Some politicians occupy offices, while others occupy conversations. The difference matters.
Years after leaving office as governor, and despite not currently holding any major federal position, Peter Obi remains one of the most discussed names in Nigerian politics. Supporters talk about him passionately. Critics mention him constantly, and politicians reference him even when they are trying not to. At times, it almost feels as though an entire section of Nigeria’s political class is still responding to the shockwave of his emergence.
And that raises an important question: Why does Peter Obi trigger such strong emotions?
The answer is not as simple as love or hate; it is deeper than party loyalty. What surrounds Peter Obi is tied to frustration, class consciousness, generational anger, economic hardship, and the growing desire among many Nigerians to believe that leadership can look different from what they have always known.
The 2023 elections changed something in Nigeria.
For years, many young Nigerians were politically detached. Some stopped believing their votes mattered while others saw politics as a dirty game reserved for powerful godfathers, wealthy elites, and political dynasties.

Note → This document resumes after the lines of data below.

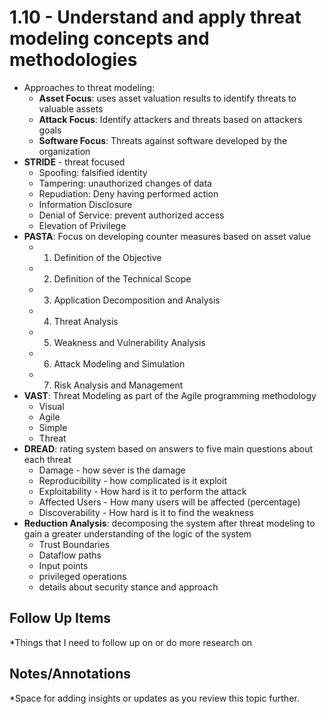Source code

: # 1.10 - Understand and apply threat modeling concepts and methodologies
- Approaches to threat modeling:
	- **Asset Focus**: uses asset valuation results to identify threats to valuable assets
	- **Attack Focus**: Identify attackers and threats based on attackers goals
	- **Software Focus**: Threats against software developed by the organization
- **STRIDE** - threat focused
	- Spoofing: falsified identity
	- Tampering: unauthorized changes of data
	- Repudiation: Deny having performed action
	- Information Disclosure
	- Denial of Service: prevent authorized access
	- Elevation of Privilege
- **PASTA**: Focus on developing counter measures based on asset value
	- 1. Definition of the Objective
	- 2. Definition of the Technical Scope
	- 3. Application Decomposition and Analysis
	- 4. Threat Analysis
	- 5. Weakness and Vulnerability Analysis
	- 6. Attack Modeling and Simulation
	- 7. Risk Analysis and Management
- **VAST**: Threat Modeling as part of the Agile programming methodology
	- Visual
	- Agile
	- Simple
	- Threat
- **DREAD**: rating system based on answers to five main questions about each threat
	- Damage - how sever is the damage
	- Reproducibility - how complicated is it exploit
	- Exploitability - How hard is it to perform the attack
	- Affected Users - How many users will be affected (percentage)
	- Discoverability - How hard is it to find the weakness
- **Reduction Analysis**: decomposing the system after threat modeling to gain a greater understanding of the logic of the system
	- Trust Boundaries
	- Dataflow paths
	- Input points
	- privileged operations
	- details about security stance and approach

## Follow Up Items
*Things that I need to follow up on or do more research on

## Notes/Annotations
*Space for adding insights or updates as you review this topic further.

Then suddenly, a politician appeared who spoke less like a traditional strongman and more like a manager discussing numbers, budgets, production, and accountability.
To some Nigerians, especially young people, that felt refreshing, but to others, it felt threatening.
This is one of the reasons Peter Obi continues to attract intense criticism. Political systems often resist people who disrupt familiar patterns. Whether one agrees with him or not, Peter Obi disrupted the rhythm of Nigerian politics. He forced conversations around governance, public spending, debt, accountability, and leadership competence into everyday discussions. Markets, barber shops, churches, university hostels, and social media spaces became political classrooms overnight.
That kind of influence does not go unnoticed. People rarely spend this much energy attacking someone they believe is irrelevant.
Part of the tension surrounding Peter Obi also comes from what he represents to many of his supporters. For some, he is not merely a politician, but a symbol of possibility. In difficult economies, symbols become powerful. When people are tired, angry, unemployed, or struggling to survive, they naturally gravitate toward figures who appear disciplined, accessible, or different from the establishment they blame for their suffering.
But symbolism is dangerous territory. Once a politician becomes a symbol, criticism against that person can start to feel personal to supporters. At the same time, opponents may begin to see the politician not merely as a candidate, but as a movement capable of reshaping existing power structures. This often creates aggressive political battles that go beyond policies and enter emotion, identity, and fear.
Nigeria also has another layer that complicates everything: tribalism.
Many political conversations in the country are rarely just about competence. Ethnicity, religion, region, and historical suspicion often shape how politicians are viewed. This reality affects nearly every major political figure in Nigeria, including Peter Obi. Some support him because they genuinely believe in his ideas, some oppose him for ideological reasons, and others react based on ethnic loyalties, political alliances, misinformation, or fear of losing influence.
Social media has intensified all of this.
Nigeria’s online political culture is deeply emotional: supporters defend politicians like football clubs while opponents attack relentlessly. Rumours spread faster than facts, clips are edited for outrage, and every statement becomes ammunition. In that environment, Peter Obi became more than a politician; he became content, controversy, debate, and daily discourse.
And perhaps that is why politicians still mention him frequently. Influence is not measured only by office. Sometimes influence is measured by attention, relevance, and the ability to shape conversations even outside power.
Still, there is another side Nigerians must be careful about. No politician should become a messiah.
History has shown repeatedly that citizens must remain thoughtful, critical, and demanding regardless of who is in power or who promises change. Admiration should never replace accountability. Hope is important, but blind loyalty can become dangerous in any democracy.
Peter Obi is human. Like every politician, he has strengths, weaknesses, supporters, contradictions, and critics. Some criticisms against him are fair; others are exaggerated. Some attacks are political strategies, others come from genuine disagreement. That is the nature of democracy.
But one thing is difficult to deny: he changed the political conversation in Nigeria.
Even those who dislike him are often forced to respond to him. And in politics, that alone says something significant.
Perhaps the real reason Peter Obi continues to provoke strong reactions is because he arrived at a moment when many Nigerians were emotionally exhausted with the system they knew. To some people, he represented hope, to others, disruption and to others still, uncertainty.
And people tend to react strongly to anything capable of changing the direction of a familiar story.